Although I think my days of rule breaking are over at least for this week. How many fresh starts are people allowed, there are 50 states I guess so I could start over a lot of I had to. Not that starting over 50 times is on my list of things to do. County and Carol were the two longest commitments that I had ever managed to make in my life and now, well now I guess it's time to try again. I don't know I would like to think that I haven't completely blown it with Carol. Time is the only thing that will tell with that. But hey that is enough of the sob story that has become my life.
It's good to hear from you, I was wondering how you were doing and if since I had upped and moved so fast if you'd be able to find me. Although it's not like I don't know where you are, hiding out in Philadelphia, you are so addicted to that city I don't think I'll ever hear that you have moved. The day you do move I will be in a state of complete and total shock. Ha, you move I still find that funny. The thought alone is enough to crack me up so that I can barely write. HAHA!

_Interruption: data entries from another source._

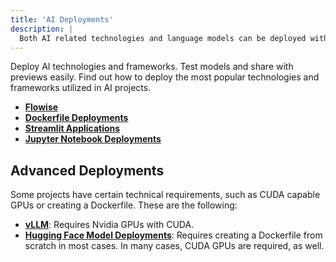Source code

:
 ```yaml
---
title: 'AI Deployments'
description: |
  Both AI related technologies and language models can be deployed with Gimlet.
---
```


Deploy AI technologies and frameworks. Test models and share with previews easily. Find out how to deploy the most popular technologies and frameworks utilized in AI projects.

- **[Flowise](/docs/tutorials/ai-deployments/flowise-deployment-tutorial)**
- **[Dockerfile Deployments](/docs/tutorials/ai-deployments/dockerfile-deployment-tutorial)**
- **[Streamlit Applications](/docs/tutorials/ai-deployments/streamlit-deployment-tutorial)**
- **[Jupyter Notebook Deployments](/docs/tutorials/ai-deployments/jupyter-notebook-deployment-tutorial)**

## Advanced Deployments

Some projects have certain technical requirements, such as CUDA capable GPUs or creating a Dockerfile. These are the following:

- **[vLLM](/docs/tutorials/ai-deployments/vllm-deployment-tutorial)**: Requires Nvidia GPUs with CUDA.
- **[Hugging Face Model Deployments](/docs/tutorials/ai-deployments/hugging-face-model-deployment-tutorial)**: Requires creating a Dockerfile from scratch in most cases. In many cases, CUDA GPUs are required, as well.

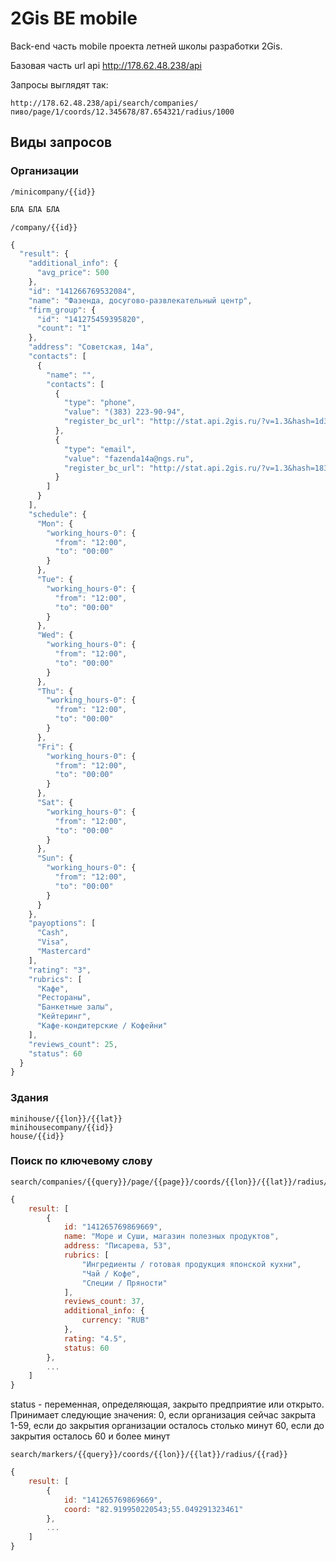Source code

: 2Gis BE mobile
=========
Back-end часть mobile проекта летней школы разработки 2Gis.

Базовая часть url api http://178.62.48.238/api

Запросы выглядят так: 

    http://178.62.48.238/api/search/companies/пиво/page/1/coords/12.345678/87.654321/radius/1000

Виды запросов
----
### Организации

    /minicompany/{{id}}

```javascript
БЛА БЛА БЛА
```

    /company/{{id}}

```javascript
{
  "result": {
    "additional_info": {
      "avg_price": 500
    },
    "id": "141266769532084",
    "name": "Фазенда, досугово-развлекательный центр",
    "firm_group": {
      "id": "141275459395820",
      "count": "1"
    },
    "address": "Советская, 14а",
    "contacts": [
      {
        "name": "",
        "contacts": [
          {
            "type": "phone",
            "value": "(383) 223-90-94",
            "register_bc_url": "http://stat.api.2gis.ru/?v=1.3&hash=1d39nw8987HIJHHJ142huvef6A6A17291A2B4428562347G42c2969G43J0I0931rv80"
          },
          {
            "type": "email",
            "value": "fazenda14a@ngs.ru",
            "register_bc_url": "http://stat.api.2gis.ru/?v=1.3&hash=183Cnw8987HIJHHJ1b2Buvef6A6A172919264428562347G4292c69G49J0I0931rv6c"
          }
        ]
      }
    ],
    "schedule": {
      "Mon": {
        "working_hours-0": {
          "from": "12:00",
          "to": "00:00"
        }
      },
      "Tue": {
        "working_hours-0": {
          "from": "12:00",
          "to": "00:00"
        }
      },
      "Wed": {
        "working_hours-0": {
          "from": "12:00",
          "to": "00:00"
        }
      },
      "Thu": {
        "working_hours-0": {
          "from": "12:00",
          "to": "00:00"
        }
      },
      "Fri": {
        "working_hours-0": {
          "from": "12:00",
          "to": "00:00"
        }
      },
      "Sat": {
        "working_hours-0": {
          "from": "12:00",
          "to": "00:00"
        }
      },
      "Sun": {
        "working_hours-0": {
          "from": "12:00",
          "to": "00:00"
        }
      }
    },
    "payoptions": [
      "Cash",
      "Visa",
      "Mastercard"
    ],
    "rating": "3",
    "rubrics": [
      "Кафе",
      "Рестораны",
      "Банкетные залы",
      "Кейтеринг",
      "Кафе-кондитерские / Кофейни"
    ],
    "reviews_count": 25,
    "status": 60
  }
}
```

### Здания
    minihouse/{{lon}}/{{lat}}
    minihousecompany/{{id}}
    house/{{id}}
### Поиск по ключевому слову
    search/companies/{{query}}/page/{{page}}/coords/{{lon}}/{{lat}}/radius/{{rad}}
   
```javascript
{
    result: [
        {
            id: "141265769869669",
            name: "Море и Суши, магазин полезных продуктов",
            address: "Писарева, 53",
            rubrics: [
                "Ингредиенты / готовая продукция японской кухни",
                "Чай / Кофе",
                "Специи / Пряности"
            ],
            reviews_count: 37,
            additional_info: {
                currency: "RUB"
            },
            rating: "4.5",
            status: 60
        },
        ...
    ]
}
```
status - переменная, определяющая, закрыто предприятие или открыто. Принимает следующие значения:
    0, если организация сейчас закрыта 
    1-59, если до закрытия организации осталось столько минут
    60, если до закрытия осталось 60 и более минут

    search/markers/{{query}}/coords/{{lon}}/{{lat}}/radius/{{rad}}

```javascript
{
    result: [
        {
            id: "141265769869669",
            coord: "82.919950220543;55.049291323461"
        },
        ...
    ]
}
```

Sorry to hear that your dad is sick, hope he gets better here soon for you. I know that's got to be tough on you since you are so close with your family. I guess congrats are in order, I know you and Max will be good together, as long as he treats you well, if he doesn't well he'll have to deal with me. I know that you mentioned that he was still doing those studies for hospitals must be good work in that for him. Don't' hesitate to call and let me know if you are going to be up this way, we'll definitely have to get together and talk. I don't have many friends after all this and hearing from you has been the highlight of my rather long day. I'm glad that Carol wrote you and told you. I have to go now thought because I'm getting ready to pull a double shift covering for a coworker who needed the night off.
Doug
I got Doug's letter reading it brought a smile to my tired face. I had worked three shifts in a row and was worn completely out. Yet somehow that letter in the mailbox made my day seem not so bad. Doug seemed to be doing well and that was a high point. Maybe having to leave Chicago wasn't going to be a bad thing after all. I would have written him back that night but I was so tired I figured I'd get to it later. After all, how much of a difference could a day make?